Since we have a disease, I expect that the disease process sometimes carries on and any activity management that we do is moot.
Do you, however, have evidence for this.
In what proportion of patients are severe crashes (post initial period) correlated with unusual activity, and which aren't.
There is currently no evidence on this.
Both would be enormously valuable to patients.
Few people care that much about PEM lasting 4 or 5 days - if it can be avoided most of the time by modulating activity.
In comparison at least to if activity can trigger months or years of (worsened) disability.
If 'just got worse with no real reason' is vastly more common - then perhaps doing a bit more on average may be worthwhile.
If 'overdid it leading to crash' is - then research into better activity management.

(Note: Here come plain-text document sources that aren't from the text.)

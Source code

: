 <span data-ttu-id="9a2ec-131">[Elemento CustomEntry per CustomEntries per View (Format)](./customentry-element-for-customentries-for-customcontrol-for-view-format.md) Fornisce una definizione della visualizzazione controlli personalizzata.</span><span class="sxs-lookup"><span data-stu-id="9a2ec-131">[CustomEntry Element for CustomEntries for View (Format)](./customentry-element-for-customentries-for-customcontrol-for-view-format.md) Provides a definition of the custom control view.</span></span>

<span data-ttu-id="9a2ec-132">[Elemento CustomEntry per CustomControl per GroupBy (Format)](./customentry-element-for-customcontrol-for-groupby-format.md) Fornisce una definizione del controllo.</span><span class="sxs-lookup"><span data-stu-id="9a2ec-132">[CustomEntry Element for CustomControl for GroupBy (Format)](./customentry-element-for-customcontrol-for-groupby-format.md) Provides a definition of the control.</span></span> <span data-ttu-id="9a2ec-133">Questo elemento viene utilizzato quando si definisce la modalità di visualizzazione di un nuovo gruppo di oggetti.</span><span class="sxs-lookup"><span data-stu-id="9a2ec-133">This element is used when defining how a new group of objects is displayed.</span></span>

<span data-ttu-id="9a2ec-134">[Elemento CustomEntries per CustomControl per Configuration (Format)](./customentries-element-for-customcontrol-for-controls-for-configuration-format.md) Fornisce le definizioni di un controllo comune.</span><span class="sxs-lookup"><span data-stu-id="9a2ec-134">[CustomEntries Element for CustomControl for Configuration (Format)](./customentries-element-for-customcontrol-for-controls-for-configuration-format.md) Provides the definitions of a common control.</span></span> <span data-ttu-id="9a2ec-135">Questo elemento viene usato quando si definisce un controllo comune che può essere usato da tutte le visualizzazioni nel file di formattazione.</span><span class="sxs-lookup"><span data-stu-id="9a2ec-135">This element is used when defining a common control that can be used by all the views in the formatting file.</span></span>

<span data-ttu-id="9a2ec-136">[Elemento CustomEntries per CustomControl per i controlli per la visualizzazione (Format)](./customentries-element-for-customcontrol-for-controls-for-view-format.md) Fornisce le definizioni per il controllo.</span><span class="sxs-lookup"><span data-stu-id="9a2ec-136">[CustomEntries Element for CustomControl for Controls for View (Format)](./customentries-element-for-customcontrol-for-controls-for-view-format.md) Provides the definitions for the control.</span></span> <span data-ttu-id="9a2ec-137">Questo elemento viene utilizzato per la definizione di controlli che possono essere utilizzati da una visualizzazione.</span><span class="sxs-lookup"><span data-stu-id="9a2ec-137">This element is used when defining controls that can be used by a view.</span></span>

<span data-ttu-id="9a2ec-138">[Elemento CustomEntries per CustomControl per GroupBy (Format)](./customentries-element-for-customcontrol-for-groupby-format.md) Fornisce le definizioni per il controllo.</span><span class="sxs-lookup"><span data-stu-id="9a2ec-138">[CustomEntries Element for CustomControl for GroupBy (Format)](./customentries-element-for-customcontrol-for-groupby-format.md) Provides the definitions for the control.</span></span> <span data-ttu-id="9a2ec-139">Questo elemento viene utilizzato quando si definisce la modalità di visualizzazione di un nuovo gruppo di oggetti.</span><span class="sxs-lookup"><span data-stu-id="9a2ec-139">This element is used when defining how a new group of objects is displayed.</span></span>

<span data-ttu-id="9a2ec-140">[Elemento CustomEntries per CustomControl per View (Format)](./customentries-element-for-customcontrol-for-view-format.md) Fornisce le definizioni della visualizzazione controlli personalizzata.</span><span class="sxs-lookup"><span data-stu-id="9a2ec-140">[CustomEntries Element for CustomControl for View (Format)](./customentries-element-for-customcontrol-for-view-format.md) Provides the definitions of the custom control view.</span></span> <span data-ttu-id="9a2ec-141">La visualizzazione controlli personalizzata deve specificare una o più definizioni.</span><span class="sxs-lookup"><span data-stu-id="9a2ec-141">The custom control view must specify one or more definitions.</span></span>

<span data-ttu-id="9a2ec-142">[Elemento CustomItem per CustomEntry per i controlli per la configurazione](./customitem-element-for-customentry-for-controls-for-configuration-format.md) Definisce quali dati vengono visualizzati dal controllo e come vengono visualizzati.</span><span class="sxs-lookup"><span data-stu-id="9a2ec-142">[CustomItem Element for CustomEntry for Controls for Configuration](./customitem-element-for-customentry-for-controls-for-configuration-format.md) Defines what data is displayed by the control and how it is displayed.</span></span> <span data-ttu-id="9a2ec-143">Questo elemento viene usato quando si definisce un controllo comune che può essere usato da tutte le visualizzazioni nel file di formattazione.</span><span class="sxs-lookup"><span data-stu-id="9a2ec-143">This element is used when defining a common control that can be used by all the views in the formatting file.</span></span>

The comment I made initially 'solidly psych' - was strong and incorrect - the final treatment may in some people involve development of coping strategies to work out your limits, even when you have cognitive problems leading to problems determining those limits. What I was actually meaning is there is value in principle in studies which do activity tracking and 'how are you feeling now' - with no 'biomedical' interventions (like the above study) but this wasn't clear.
There are reasonable mechanisms for 'just got worse randomly' - for example reinfection with some virus or other agent that triggers an echo of the original cause of CFS/ME.
And for 'was worse for 6 months after overdoing it' - just the 'normal' disease.
We have no way of knowing which is the case (or if both are). Any current data is terrible on this - any activity trials never follow up people who have withdrawn from the trial due to being unable to comply with the activity. Self selected surveys are equally problematic for many reasons.